Today, we're here in the aerial vehicles lab at NASA's Jet Propulsion Laboratory, where we develop prototype helicopters.

Ingenuity started off as a tech demo to push the aeronautical boundaries over the course of five flights.

Then we transitioned into an operational demo phase where we partnered with the Perseverance rover to do science and scouting.

But about a year ago, when the Perseverance rover started racing up the Jezero Crater delta, we actually found that we had to work pretty hard to stay ahead of the rover.

We decided it was time to shift gears again, once again pushing the boundaries of Martian flight.

This campaign really began in earnest with Flight 49, where we simultaneously set new speed and altitude records.

By Flight 62, we had nearly doubled our max speed and doubled our max altitude.

We also tested different landing speeds - faster to save energy and slower to reduce landing loads.
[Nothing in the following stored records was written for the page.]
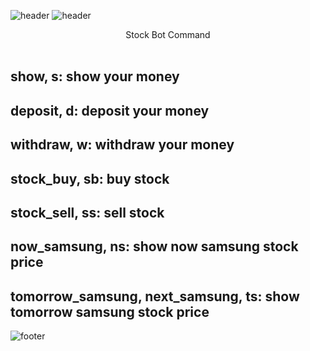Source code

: ![header](https://capsule-render.vercel.app/api?text=Hello%World!&fontColor=#A2E9FF&height=300&section=header&text=Stock%20Bot&fontSize=90&animation=fadeIn&fontAlignY=38&desc=[WARNING]%20Just%20For%20Fun.&descAlignY=51&descAlign=62&type=waving)
![header](https://capsule-render.vercel.app/api?text=Hello%World!&fontColor=d6ace6&desc=[WARNING]%20Just%20For%20Fun.&descAlignY=51&descAlign=62&type=waving)

<center>Stock Bot Command</center>
<br>
<h2>show, s: show your money</h2>
<h2>deposit, d: deposit your money</h2>
<h2>withdraw, w: withdraw your money</h2>
<h2>stock_buy, sb: buy stock</h2>
<h2>stock_sell, ss: sell stock</h2>
<h2>now_samsung, ns: show now samsung stock price</h2>
<h2>tomorrow_samsung, next_samsung, ts: show tomorrow samsung stock price</h2>


![footer](https://capsule-render.vercel.app/api?text=Hello%World!&fontColor=d6ace6&type=waving)
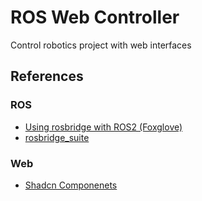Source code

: # ROS Web Controller
Control robotics project with web interfaces
## References
### ROS
* [Using rosbridge with ROS2 (Foxglove)](https://foxglove.dev/blog/using-rosbridge-with-ros2)
* [rosbridge_suite](https://github.com/ros2/rosbridge_suite)
### Web
* [Shadcn Componenets](https://ui.shadcn.com/docs/components)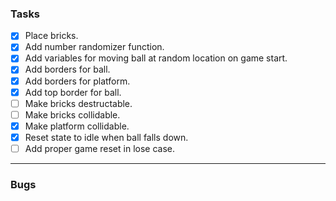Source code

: ### Tasks

- [x] Place bricks.
- [x] Add number randomizer function.
- [x] Add variables for moving ball at random location on game start.
- [x] Add borders for ball.
- [x] Add borders for platform.
- [x] Add top border for ball.
- [ ] Make bricks destructable.
- [ ] Make bricks collidable.
- [x] Make platform collidable.
- [x] Reset state to idle when ball falls down.
- [ ] Add proper game reset in lose case.

---

### Bugs
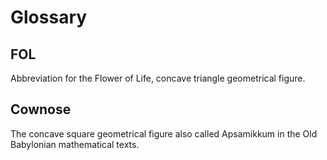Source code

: # Glossary

## FOL

Abbreviation for the Flower of Life, concave triangle geometrical figure.

## Cownose

The concave square geometrical figure also called Apsamikkum in the Old Babylonian mathematical texts.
Both of these strategies may be used on future helicopters.

We performed a type of flight testing called system identification.

This is a crucial but risky procedure that helps us understand the vehicle's performance by how it responds.

Our team also devised new ways to target the high-resolution camera, which allows us to provide advanced reconnaissance imaging for the rover.

And we were able to take stunning shots like this one of Belva Crater from Flight 51.

In addition, Ingenuity conducted several first-of-their-kind experiments on Martian wind and dust movement, which gave us new insight into the Martian atmosphere.

What we've learned will help us design the next generation of Martian rotorcraft.

We're testing more efficient blades.

We’re also working on a Mars Science Helicopter concept that could potentially transport heavier payloads and take us to more exciting locations on Mars.

When people look back at ingenuity, I really hope that they see how much this one small helicopter has done to elevate the limits of human achievement.